TUPE

7 04 2009

Apart from the post below I haven’t touched upon these regulations, mainly because they are not the most interesting regulations in the world to read.  However, I have been spurred on by posting on the case of Royden & others v Barnetts  (see below) and TUPE comes up quite a few times on the search engines as a keyword.  In future posts I will look at the TUPE issues on the insolvency of the employer as well as the consultation obligations imposed upon employers by TUPE.

So, what do the Transfer of Undertakings (Protection of employment) Regulations 2006 (TUPE) actually do?

It protects those employees where the employing business changes hands, by;

 (1) protecting them from dismissal because of the transfer,

(2) by requiring the employer to inform and consult those employees affected, and

(3) transferring all rights  liabilities and obligations from the transferor company (“oldco”) to the transferee (“newco”).  

 

 

There must be more than a transfer of shares.  All employees employed by oldco at the point of transfer automatically move across to newco with the same terms and conditions of employment.  This means that if newco tries to provide amended terms and conditions to transferred staff they will be in breach of contract and may end up facing claims for constructive dismissal.

Furthermore, if newco dismisses transferring staff for a reason connected with the transfer that will be an automatically unfair dismissal , although if newco can argue that there were “economic, technical or organisational” reasons entailing changes in the workforce of either the Transferor or Transferee”  for the dismissal, it won’t be automatically unfair.  It might still be an unfair dismissal if the reason for the dismissal (not being the transfer) was also unfair. 

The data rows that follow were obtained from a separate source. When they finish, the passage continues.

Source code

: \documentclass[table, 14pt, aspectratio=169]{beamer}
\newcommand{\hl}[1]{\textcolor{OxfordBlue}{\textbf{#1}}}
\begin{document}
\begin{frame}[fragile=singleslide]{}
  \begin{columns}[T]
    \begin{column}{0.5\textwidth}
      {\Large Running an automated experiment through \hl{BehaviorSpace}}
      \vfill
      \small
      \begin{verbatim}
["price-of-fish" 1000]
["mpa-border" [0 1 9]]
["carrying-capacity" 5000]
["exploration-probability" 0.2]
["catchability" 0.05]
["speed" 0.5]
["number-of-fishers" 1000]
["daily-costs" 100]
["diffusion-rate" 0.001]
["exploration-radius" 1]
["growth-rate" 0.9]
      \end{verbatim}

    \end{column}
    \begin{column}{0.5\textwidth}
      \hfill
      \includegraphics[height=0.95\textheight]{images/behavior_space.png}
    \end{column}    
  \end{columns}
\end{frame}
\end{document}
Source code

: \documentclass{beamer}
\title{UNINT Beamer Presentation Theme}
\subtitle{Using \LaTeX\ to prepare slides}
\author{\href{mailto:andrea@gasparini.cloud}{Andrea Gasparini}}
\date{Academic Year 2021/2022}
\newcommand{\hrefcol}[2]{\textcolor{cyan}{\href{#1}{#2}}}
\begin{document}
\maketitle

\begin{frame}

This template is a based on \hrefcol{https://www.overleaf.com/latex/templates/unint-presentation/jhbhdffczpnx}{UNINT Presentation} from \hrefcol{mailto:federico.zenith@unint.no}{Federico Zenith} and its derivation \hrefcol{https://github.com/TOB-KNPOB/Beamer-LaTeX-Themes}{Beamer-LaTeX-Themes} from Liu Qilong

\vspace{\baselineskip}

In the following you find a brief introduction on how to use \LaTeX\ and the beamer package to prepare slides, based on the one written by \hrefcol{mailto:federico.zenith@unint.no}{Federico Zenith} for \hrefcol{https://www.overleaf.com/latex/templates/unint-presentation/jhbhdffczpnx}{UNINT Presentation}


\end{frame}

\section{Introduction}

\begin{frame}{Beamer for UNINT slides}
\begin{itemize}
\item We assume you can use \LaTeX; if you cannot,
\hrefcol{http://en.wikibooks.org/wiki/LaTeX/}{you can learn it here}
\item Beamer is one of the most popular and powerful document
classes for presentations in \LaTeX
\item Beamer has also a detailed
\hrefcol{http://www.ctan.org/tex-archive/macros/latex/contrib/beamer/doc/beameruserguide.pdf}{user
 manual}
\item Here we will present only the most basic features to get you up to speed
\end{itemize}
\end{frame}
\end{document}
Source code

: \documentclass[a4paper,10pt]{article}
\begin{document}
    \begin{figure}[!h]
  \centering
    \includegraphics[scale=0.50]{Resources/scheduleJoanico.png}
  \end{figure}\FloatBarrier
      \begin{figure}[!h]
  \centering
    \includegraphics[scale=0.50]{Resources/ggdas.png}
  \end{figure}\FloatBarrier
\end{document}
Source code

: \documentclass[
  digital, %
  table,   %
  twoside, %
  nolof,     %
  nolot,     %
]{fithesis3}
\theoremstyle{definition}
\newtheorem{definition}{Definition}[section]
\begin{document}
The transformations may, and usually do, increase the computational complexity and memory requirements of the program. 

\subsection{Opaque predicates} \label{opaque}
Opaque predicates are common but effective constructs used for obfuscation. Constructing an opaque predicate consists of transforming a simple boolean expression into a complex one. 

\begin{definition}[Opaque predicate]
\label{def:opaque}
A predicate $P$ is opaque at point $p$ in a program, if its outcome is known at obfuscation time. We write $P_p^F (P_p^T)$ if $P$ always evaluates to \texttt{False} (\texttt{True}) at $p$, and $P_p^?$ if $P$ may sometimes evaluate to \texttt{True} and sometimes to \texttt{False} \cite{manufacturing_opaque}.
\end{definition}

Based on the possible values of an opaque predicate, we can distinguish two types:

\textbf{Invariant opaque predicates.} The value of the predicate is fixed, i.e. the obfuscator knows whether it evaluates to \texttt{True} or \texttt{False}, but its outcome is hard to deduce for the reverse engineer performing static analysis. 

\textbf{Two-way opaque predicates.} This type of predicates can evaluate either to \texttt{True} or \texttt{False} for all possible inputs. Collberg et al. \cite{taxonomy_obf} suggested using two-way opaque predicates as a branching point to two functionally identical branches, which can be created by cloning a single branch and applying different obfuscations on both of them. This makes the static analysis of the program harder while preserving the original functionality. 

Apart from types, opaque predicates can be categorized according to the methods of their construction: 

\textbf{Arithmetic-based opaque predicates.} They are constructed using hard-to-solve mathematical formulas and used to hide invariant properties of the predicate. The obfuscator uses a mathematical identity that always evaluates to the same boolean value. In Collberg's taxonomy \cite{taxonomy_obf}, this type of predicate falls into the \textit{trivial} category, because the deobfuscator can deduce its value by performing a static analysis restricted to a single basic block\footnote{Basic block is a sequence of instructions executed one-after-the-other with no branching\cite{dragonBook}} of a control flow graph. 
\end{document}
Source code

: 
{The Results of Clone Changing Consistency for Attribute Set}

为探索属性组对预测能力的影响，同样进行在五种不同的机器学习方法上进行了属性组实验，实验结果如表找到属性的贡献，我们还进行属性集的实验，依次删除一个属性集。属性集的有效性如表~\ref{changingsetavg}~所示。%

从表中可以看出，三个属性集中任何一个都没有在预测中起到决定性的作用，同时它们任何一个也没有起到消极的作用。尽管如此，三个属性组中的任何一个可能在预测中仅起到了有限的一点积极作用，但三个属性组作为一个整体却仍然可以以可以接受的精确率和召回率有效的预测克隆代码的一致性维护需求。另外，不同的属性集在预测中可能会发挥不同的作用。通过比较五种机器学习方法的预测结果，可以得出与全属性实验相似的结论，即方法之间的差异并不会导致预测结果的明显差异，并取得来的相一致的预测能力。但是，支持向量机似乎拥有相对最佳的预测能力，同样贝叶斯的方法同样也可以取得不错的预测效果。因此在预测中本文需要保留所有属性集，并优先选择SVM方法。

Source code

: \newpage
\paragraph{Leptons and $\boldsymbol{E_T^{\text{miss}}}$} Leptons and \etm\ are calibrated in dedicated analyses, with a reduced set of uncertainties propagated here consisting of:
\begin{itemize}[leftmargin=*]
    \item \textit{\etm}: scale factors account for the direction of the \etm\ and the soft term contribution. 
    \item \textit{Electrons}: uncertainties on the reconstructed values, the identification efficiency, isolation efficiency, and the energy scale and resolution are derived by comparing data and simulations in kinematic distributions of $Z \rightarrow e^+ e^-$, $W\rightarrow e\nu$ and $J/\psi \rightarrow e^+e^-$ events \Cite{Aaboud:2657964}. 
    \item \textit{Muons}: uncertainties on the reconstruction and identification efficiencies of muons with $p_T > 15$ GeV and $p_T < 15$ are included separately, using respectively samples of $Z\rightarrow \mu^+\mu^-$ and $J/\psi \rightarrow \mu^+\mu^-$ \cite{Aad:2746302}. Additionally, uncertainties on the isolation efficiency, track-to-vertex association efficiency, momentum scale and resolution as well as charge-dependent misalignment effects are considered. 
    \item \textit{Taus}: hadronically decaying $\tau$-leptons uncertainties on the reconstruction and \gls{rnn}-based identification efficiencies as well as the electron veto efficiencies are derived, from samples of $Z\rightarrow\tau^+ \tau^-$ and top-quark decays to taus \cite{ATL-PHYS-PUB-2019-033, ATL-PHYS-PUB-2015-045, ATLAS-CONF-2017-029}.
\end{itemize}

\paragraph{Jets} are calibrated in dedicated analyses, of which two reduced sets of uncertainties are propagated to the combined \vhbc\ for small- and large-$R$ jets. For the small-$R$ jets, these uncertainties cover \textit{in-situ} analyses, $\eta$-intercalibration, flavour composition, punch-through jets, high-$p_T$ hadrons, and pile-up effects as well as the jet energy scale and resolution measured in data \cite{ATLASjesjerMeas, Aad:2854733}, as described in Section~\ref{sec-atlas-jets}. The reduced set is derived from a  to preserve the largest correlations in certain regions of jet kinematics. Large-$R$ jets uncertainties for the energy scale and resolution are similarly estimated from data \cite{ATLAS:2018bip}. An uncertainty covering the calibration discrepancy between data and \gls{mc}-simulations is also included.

An ET would look at all the circumstances of the dismissal before making its finding.  In particular the ET will consider whether the employee was likely to have been dismissed even if the transfer had not occurred.  If yes then the dismissal will probably not have been for reason of the transfer, but it might still be unfair (i.e perhaps unfair selection for redundancy, or maybe discriminatory reasons were involved; the list is long).   One of the potentially fair reasons for a dismissal under the Employment Rights Act 1996 is “some other substantial reason” (SOSR).  For an employer to escape liability altogether for the dismissal it will have to show that the reason for dismissal comes within SOSR and that it was reasonable for them to rely upon that as the reason for dismissal.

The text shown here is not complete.